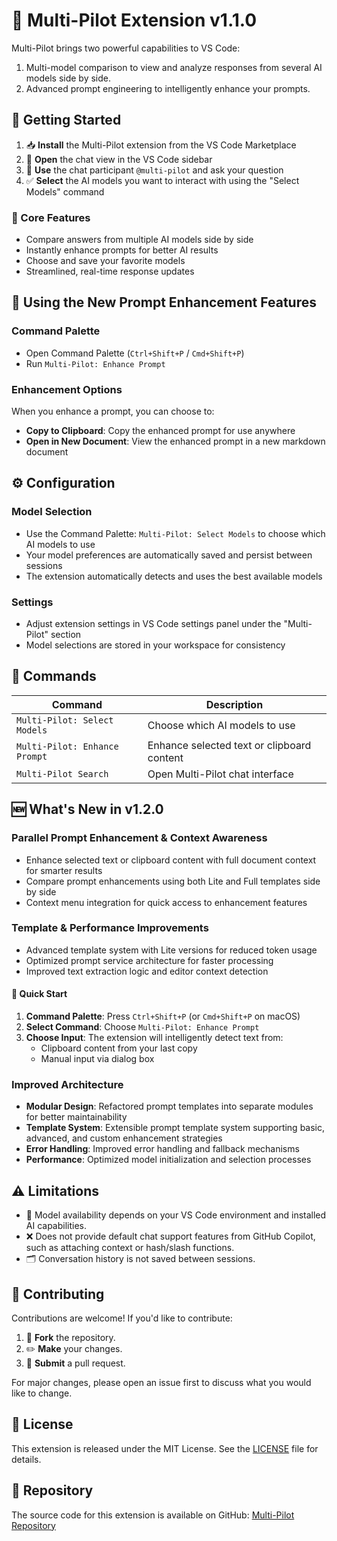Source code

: # 🚀 Multi-Pilot Extension v1.1.0

Multi-Pilot brings two powerful capabilities to VS Code:

1. Multi-model comparison to view and analyze responses from several AI models side by side.
2. Advanced prompt engineering to intelligently enhance your prompts.

## 🚀 Getting Started

1. 📥 **Install** the Multi-Pilot extension from the VS Code Marketplace
2. 📂 **Open** the chat view in the VS Code sidebar
3. 💬 **Use** the chat participant `@multi-pilot` and ask your question
4. ✅ **Select** the AI models you want to interact with using the "Select Models" command


### 🌟 Core Features
- Compare answers from multiple AI models side by side
- Instantly enhance prompts for better AI results
- Choose and save your favorite models
- Streamlined, real-time response updates

## 🎯 Using the New Prompt Enhancement Features

### Command Palette
- Open Command Palette (`Ctrl+Shift+P` / `Cmd+Shift+P`)
- Run `Multi-Pilot: Enhance Prompt`

### Enhancement Options
When you enhance a prompt, you can choose to:
- **Copy to Clipboard**: Copy the enhanced prompt for use anywhere
- **Open in New Document**: View the enhanced prompt in a new markdown document

## ⚙️ Configuration

### Model Selection
- Use the Command Palette: `Multi-Pilot: Select Models` to choose which AI models to use
- Your model preferences are automatically saved and persist between sessions
- The extension automatically detects and uses the best available models

### Settings
- Adjust extension settings in VS Code settings panel under the "Multi-Pilot" section
- Model selections are stored in your workspace for consistency

## 🔧 Commands

| Command | Description |
|---------|-------------|
| `Multi-Pilot: Select Models` | Choose which AI models to use | 
| `Multi-Pilot: Enhance Prompt` | Enhance selected text or clipboard content |
| `Multi-Pilot Search` | Open Multi-Pilot chat interface |


## 🆕 What's New in v1.2.0

### Parallel Prompt Enhancement & Context Awareness
- Enhance selected text or clipboard content with full document context for smarter results
- Compare prompt enhancements using both Lite and Full templates side by side
- Context menu integration for quick access to enhancement features

### Template & Performance Improvements
- Advanced template system with Lite versions for reduced token usage
- Optimized prompt service architecture for faster processing
- Improved text extraction logic and editor context detection

#### 🚀 Quick Start
1. **Command Palette**: Press `Ctrl+Shift+P` (or `Cmd+Shift+P` on macOS)
2. **Select Command**: Choose `Multi-Pilot: Enhance Prompt`
3. **Choose Input**: The extension will intelligently detect text from:
   - Clipboard content from your last copy
   - Manual input via dialog box

### Improved Architecture

- **Modular Design**: Refactored prompt templates into separate modules for better maintainability
- **Template System**: Extensible prompt template system supporting basic, advanced, and custom enhancement strategies
- **Error Handling**: Improved error handling and fallback mechanisms
- **Performance**: Optimized model initialization and selection processes


## ⚠️ Limitations

- 🚫 Model availability depends on your VS Code environment and installed AI capabilities.
- ❌ Does not provide default chat support features from GitHub Copilot, such as attaching context or hash/slash functions.
- 🗂️ Conversation history is not saved between sessions.

## 🤝 Contributing

Contributions are welcome! If you'd like to contribute:
1. 🍴 **Fork** the repository.
2. ✏️ **Make** your changes.
3. 🔄 **Submit** a pull request.

For major changes, please open an issue first to discuss what you would like to change.

## 📜 License

This extension is released under the MIT License. See the [LICENSE](./LICENSE) file for details.

## 📂 Repository

The source code for this extension is available on GitHub: [Multi-Pilot Repository](https://github.com/xtharakax/multi-pilot.git)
———
HOW TO COMPLETE THIS TASK >> Reproduce the listing exactly, images omitted.

ANSWER TO THE PROBLEM >>
Source code

: # 🚀 Multi-Pilot Extension v1.1.0

Multi-Pilot brings two powerful capabilities to VS Code:

1. Multi-model comparison to view and analyze responses from several AI models side by side.
2. Advanced prompt engineering to intelligently enhance your prompts.

## 🚀 Getting Started

1. 📥 **Install** the Multi-Pilot extension from the VS Code Marketplace
2. 📂 **Open** the chat view in the VS Code sidebar
3. 💬 **Use** the chat participant `@multi-pilot` and ask your question
4. ✅ **Select** the AI models you want to interact with using the "Select Models" command


### 🌟 Core Features
- Compare answers from multiple AI models side by side
- Instantly enhance prompts for better AI results
- Choose and save your favorite models
- Streamlined, real-time response updates

## 🎯 Using the New Prompt Enhancement Features

### Command Palette
- Open Command Palette (`Ctrl+Shift+P` / `Cmd+Shift+P`)
- Run `Multi-Pilot: Enhance Prompt`

### Enhancement Options
When you enhance a prompt, you can choose to:
- **Copy to Clipboard**: Copy the enhanced prompt for use anywhere
- **Open in New Document**: View the enhanced prompt in a new markdown document

## ⚙️ Configuration

### Model Selection
- Use the Command Palette: `Multi-Pilot: Select Models` to choose which AI models to use
- Your model preferences are automatically saved and persist between sessions
- The extension automatically detects and uses the best available models

### Settings
- Adjust extension settings in VS Code settings panel under the "Multi-Pilot" section
- Model selections are stored in your workspace for consistency

## 🔧 Commands

| Command | Description |
|---------|-------------|
| `Multi-Pilot: Select Models` | Choose which AI models to use | 
| `Multi-Pilot: Enhance Prompt` | Enhance selected text or clipboard content |
| `Multi-Pilot Search` | Open Multi-Pilot chat interface |


## 🆕 What's New in v1.2.0

### Parallel Prompt Enhancement & Context Awareness
- Enhance selected text or clipboard content with full document context for smarter results
- Compare prompt enhancements using both Lite and Full templates side by side
- Context menu integration for quick access to enhancement features

### Template & Performance Improvements
- Advanced template system with Lite versions for reduced token usage
- Optimized prompt service architecture for faster processing
- Improved text extraction logic and editor context detection

#### 🚀 Quick Start
1. **Command Palette**: Press `Ctrl+Shift+P` (or `Cmd+Shift+P` on macOS)
2. **Select Command**: Choose `Multi-Pilot: Enhance Prompt`
3. **Choose Input**: The extension will intelligently detect text from:
   - Clipboard content from your last copy
   - Manual input via dialog box

### Improved Architecture

- **Modular Design**: Refactored prompt templates into separate modules for better maintainability
- **Template System**: Extensible prompt template system supporting basic, advanced, and custom enhancement strategies
- **Error Handling**: Improved error handling and fallback mechanisms
- **Performance**: Optimized model initialization and selection processes


## ⚠️ Limitations

- 🚫 Model availability depends on your VS Code environment and installed AI capabilities.
- ❌ Does not provide default chat support features from GitHub Copilot, such as attaching context or hash/slash functions.
- 🗂️ Conversation history is not saved between sessions.

## 🤝 Contributing

Contributions are welcome! If you'd like to contribute:
1. 🍴 **Fork** the repository.
2. ✏️ **Make** your changes.
3. 🔄 **Submit** a pull request.

For major changes, please open an issue first to discuss what you would like to change.

## 📜 License

This extension is released under the MIT License. See the [LICENSE](./LICENSE) file for details.

## 📂 Repository

The source code for this extension is available on GitHub: [Multi-Pilot Repository](https://github.com/xtharakax/multi-pilot.git)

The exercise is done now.